Among the entries that follow, find the lines holding "Einzbern" and say how many there are, with no other words.

-------- Supplied material --------

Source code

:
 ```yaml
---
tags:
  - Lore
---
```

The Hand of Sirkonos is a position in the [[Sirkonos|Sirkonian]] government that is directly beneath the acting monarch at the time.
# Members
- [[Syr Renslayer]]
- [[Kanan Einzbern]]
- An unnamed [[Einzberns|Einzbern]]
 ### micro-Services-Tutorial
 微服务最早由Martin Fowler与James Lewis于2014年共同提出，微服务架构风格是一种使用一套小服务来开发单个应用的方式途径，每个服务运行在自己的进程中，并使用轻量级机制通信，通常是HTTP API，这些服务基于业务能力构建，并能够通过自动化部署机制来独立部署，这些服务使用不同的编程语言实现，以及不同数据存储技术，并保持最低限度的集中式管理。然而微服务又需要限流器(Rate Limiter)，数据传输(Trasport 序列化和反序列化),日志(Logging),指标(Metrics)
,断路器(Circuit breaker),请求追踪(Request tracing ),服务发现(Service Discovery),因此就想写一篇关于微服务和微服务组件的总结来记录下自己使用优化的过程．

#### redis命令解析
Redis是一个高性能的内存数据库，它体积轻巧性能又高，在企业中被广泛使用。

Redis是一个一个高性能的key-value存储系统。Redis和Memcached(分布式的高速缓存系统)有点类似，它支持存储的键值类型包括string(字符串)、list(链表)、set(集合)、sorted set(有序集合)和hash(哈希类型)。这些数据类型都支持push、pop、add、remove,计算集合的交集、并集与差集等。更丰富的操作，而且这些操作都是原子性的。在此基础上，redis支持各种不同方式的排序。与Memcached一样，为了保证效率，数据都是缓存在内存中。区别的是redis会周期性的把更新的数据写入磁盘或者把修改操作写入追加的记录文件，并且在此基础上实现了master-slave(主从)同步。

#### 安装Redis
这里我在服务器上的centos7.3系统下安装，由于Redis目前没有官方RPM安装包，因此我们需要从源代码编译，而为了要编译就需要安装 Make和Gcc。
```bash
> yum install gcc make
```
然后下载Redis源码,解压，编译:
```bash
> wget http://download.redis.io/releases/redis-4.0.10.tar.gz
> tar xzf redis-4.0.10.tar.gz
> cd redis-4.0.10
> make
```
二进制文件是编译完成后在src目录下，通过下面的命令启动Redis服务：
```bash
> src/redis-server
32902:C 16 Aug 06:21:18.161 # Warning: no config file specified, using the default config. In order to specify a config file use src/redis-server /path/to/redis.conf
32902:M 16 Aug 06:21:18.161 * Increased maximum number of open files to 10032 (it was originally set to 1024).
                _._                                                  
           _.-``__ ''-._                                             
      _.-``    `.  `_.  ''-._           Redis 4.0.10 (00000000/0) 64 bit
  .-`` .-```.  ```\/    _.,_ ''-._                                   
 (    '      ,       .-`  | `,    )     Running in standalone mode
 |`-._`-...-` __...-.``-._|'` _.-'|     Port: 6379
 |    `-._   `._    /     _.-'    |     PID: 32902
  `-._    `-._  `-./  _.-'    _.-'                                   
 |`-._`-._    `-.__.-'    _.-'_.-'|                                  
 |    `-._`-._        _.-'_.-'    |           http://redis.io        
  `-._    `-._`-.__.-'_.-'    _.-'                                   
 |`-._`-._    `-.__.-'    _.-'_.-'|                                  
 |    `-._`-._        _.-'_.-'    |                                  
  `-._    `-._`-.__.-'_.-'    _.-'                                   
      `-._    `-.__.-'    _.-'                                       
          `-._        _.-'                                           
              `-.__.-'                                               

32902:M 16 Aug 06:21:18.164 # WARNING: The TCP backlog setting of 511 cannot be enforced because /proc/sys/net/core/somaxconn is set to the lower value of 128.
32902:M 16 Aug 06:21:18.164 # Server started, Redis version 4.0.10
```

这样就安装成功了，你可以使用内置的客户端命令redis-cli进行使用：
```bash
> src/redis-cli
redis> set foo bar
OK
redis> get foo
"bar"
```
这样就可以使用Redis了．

--------

▶ _Finished task_: 2